The file is held in piece *BT 372/281/71* at the National Archives in Kew. Hit the link then hit "Request this" then take the "request estimate option and follow instructions. Ask for the *"seaman's pouch for **R214372 CAREY T G 19/06/1910 BURNHAM BEECHES".*

You can let us know how you get on.
Regards


----------



## richard jarvis (Jun 22, 2009)

Many thanks for that Hugh, I have put in an estimate request for that information. Without your help I wouldn't have known it even existed. Incidentally, how did you know the date and place of birth of Mr Carey? Just interested to know what records you can access so quickly!
Regards, Richard


----------



## Hugh MacLean (Nov 18, 2005)

Richard,
Date and place of birth you will find in my link under "record summary"
The Pouch and the CRS 10 are the main seaman's personal records and you will be doing well to get both of them. Many pouches were destroyed in the sixties.
Regards (Thumb)


----------



## richard jarvis (Jun 22, 2009)

Many thanks for that national archive information Hugh. We have now had a reply. Probably the most important part is a sheet headed 'Summary of Service'. This shows Thomas Carey serving on the Serula at the time the summary commenced, being discharged from her on the 8.1.41 (no engagement date is given). The service record is then Empire Steelhead 17.1.41-4.3.41 and Pandorian 26.3.41. The next record is on his Continuous Certificate of Discharge and is of course for the Oued Grou, which was our starting point.
(Incidentally I do not have numbers for the 3 ships on the 'Summary', and I am a bit puzzled by what seems a long gap between the Pandorian and Oued Grou)
In the pouch however are also a CR1 card which shows that he was discharged from the City of Sydney 161144 on 8 6 1940 (with a written endorsement 'first ship') and two CR2 cards which puzzle us. They shows dates of engagement firstly to the City of London 124162 on 23.2.40 (which precedes the date of discharge from the City of Sydney!) and secondly to the Holmia 149591 on 17 7 40 but we have no record of a discharge from her. There is also a hand written note on the back of one CR2 card indicating that he started service on the City of Sydney 161144 on 7 10 39. PLus a further reference to a discharge from the Northland on 17.1.41!
It appears therefore that he started war service on the City of Sydney on 7.10.39, then we can be pretty sure of the Serula (although not the start date), Empire Steelhead, Pandorian then the Oued Grou. 
Quite how the City of London, Holmia and Northland fit in defeats us at present!
Prior to his death Thomas Carey referred to three ships that he had served on being the victim of enemy action, one of which was the sinking of the Oued Grou.
How might we find out if any of the other ships (we now have City of Sydney, Serula, Empire Steelhead, Pandorian, Fort ***berland, Empire Grebe, Sarmiento, HMHS Karapara) were damaged by enemy action during the times he served on them?
Sorry this is such a long note, we do very much appreciate your time given to help and guide us thus far. Regards, Richard Jarvis


----------



## richard jarvis (Jun 22, 2009)

I have managed to find out a little bit more. Found the website www.battleships-cruisers.co.uk/damaged_merchant_ships.
From that I have found;
Empire Steelhead (number?), 26.2.1941 damaged by torpedo dropped from aircraft.
Pandorian (166314), 9.4.1941 damaged by bombing.

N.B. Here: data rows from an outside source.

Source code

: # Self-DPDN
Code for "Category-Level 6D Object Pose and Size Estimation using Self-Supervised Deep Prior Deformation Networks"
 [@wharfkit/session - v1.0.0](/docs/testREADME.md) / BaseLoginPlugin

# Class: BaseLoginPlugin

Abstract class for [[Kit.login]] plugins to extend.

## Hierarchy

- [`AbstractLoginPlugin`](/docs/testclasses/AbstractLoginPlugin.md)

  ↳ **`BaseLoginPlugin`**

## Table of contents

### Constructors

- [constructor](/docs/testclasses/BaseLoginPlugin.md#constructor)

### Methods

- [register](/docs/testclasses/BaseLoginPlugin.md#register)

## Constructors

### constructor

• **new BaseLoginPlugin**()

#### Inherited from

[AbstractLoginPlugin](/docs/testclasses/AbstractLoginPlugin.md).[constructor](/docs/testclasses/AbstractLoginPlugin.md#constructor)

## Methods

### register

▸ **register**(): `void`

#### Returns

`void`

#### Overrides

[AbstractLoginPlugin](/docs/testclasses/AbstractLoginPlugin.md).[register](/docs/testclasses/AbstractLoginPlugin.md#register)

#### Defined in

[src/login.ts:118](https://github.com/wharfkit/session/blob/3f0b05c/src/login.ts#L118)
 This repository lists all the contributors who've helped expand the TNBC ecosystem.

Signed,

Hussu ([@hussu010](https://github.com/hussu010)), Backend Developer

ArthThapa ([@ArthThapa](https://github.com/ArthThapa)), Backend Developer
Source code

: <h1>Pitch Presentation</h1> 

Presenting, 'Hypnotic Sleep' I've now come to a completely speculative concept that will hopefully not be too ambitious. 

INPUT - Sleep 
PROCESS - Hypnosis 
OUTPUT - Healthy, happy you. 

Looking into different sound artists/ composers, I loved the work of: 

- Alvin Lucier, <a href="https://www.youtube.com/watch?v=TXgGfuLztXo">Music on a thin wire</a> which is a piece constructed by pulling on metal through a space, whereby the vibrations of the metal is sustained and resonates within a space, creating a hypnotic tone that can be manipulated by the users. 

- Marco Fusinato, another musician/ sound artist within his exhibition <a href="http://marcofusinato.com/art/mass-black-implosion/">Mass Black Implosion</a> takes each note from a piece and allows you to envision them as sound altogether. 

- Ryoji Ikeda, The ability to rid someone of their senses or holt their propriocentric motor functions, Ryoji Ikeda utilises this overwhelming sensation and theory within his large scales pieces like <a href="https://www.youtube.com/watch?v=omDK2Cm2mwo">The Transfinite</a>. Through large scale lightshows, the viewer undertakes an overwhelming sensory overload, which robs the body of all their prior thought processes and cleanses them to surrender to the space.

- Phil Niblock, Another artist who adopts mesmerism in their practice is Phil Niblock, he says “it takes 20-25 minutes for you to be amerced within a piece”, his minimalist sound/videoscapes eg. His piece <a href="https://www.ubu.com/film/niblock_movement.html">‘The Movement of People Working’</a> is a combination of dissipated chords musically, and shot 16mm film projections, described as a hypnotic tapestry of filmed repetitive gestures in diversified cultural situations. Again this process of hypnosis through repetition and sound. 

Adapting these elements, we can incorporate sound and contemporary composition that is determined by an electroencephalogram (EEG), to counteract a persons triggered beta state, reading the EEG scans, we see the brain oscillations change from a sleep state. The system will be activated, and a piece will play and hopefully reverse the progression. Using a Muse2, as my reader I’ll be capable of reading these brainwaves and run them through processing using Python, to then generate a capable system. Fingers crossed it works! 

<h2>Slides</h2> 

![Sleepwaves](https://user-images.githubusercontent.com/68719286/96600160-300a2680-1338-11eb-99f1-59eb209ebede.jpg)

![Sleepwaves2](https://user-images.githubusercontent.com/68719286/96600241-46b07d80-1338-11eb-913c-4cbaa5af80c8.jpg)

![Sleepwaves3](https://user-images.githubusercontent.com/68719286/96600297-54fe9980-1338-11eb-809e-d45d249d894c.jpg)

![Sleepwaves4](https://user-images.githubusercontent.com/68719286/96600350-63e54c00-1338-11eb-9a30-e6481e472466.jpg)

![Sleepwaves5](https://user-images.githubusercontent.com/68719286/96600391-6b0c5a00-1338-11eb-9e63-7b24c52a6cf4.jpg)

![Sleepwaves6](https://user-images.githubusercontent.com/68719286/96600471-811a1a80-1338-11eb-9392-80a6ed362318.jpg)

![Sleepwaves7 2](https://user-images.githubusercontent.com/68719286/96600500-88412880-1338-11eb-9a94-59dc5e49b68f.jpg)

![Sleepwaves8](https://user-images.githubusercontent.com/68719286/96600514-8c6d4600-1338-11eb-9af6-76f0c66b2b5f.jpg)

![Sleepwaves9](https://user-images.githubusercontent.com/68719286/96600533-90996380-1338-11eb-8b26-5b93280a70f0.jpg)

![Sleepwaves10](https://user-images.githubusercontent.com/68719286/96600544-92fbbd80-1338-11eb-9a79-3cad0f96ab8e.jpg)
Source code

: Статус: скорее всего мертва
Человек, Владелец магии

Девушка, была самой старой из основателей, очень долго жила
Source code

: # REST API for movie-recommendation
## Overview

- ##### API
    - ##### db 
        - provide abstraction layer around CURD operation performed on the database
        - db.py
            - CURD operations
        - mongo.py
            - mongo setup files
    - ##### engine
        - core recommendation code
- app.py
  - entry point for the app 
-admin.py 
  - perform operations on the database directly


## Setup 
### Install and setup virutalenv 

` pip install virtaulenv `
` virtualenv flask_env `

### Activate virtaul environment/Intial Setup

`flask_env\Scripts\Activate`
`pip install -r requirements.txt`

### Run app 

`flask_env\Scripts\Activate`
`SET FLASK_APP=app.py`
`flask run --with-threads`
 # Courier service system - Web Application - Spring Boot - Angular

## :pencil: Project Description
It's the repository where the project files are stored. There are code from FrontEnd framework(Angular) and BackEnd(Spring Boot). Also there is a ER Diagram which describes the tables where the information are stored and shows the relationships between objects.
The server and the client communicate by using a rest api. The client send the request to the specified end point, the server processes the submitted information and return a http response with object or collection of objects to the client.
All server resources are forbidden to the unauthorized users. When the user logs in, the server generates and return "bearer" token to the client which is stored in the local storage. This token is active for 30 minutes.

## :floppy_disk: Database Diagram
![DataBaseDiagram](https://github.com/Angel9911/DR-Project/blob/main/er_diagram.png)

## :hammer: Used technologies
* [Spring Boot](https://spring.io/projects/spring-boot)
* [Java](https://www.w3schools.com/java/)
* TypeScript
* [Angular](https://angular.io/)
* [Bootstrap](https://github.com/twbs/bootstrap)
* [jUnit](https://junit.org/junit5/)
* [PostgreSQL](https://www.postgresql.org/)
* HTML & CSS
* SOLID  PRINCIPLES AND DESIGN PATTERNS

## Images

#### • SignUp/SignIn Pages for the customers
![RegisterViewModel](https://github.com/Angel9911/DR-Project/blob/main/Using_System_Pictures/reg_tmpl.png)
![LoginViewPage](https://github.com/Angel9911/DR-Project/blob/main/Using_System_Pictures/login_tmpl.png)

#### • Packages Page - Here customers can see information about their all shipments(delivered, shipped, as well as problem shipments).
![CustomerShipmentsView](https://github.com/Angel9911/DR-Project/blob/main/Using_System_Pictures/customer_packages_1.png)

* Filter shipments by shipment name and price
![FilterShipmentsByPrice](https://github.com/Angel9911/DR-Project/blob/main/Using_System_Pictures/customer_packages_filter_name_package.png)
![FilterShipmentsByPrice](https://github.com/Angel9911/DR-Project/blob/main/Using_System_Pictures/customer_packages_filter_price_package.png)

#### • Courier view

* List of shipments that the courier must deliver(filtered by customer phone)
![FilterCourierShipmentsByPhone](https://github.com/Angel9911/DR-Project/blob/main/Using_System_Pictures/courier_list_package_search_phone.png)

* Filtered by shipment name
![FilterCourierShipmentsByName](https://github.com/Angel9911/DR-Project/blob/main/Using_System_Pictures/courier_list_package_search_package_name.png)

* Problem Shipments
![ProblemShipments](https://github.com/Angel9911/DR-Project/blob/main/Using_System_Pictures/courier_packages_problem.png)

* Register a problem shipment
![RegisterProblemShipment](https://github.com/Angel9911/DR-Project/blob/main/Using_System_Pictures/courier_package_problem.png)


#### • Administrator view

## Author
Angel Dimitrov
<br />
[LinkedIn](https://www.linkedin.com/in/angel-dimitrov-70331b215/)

Is there likely to be any more detailed information about these incidents held anywhere?

Thomas Carey certainly went through an unlucky patch in 1941, the above two ships were followed by the Oued Grou which was torpedoed and sunk.

Can anybody add anything? Are there likely to be pictures of the two ships available anywhere?

Regards, Richard


----------



## Hugh MacLean (Nov 18, 2005)

Hello Richard,

To help give you basic information of all the ships you require put the name of each into the search engine: http://www.miramarshipindex.org.nz/ 

EMPIRE STEELHEAD official number 168009
SERULA official number 149591
HOLMIA and SERULA are one and the same ship. SERULA was originally built as HOLMIA in 1918 and was renamed in 1926. 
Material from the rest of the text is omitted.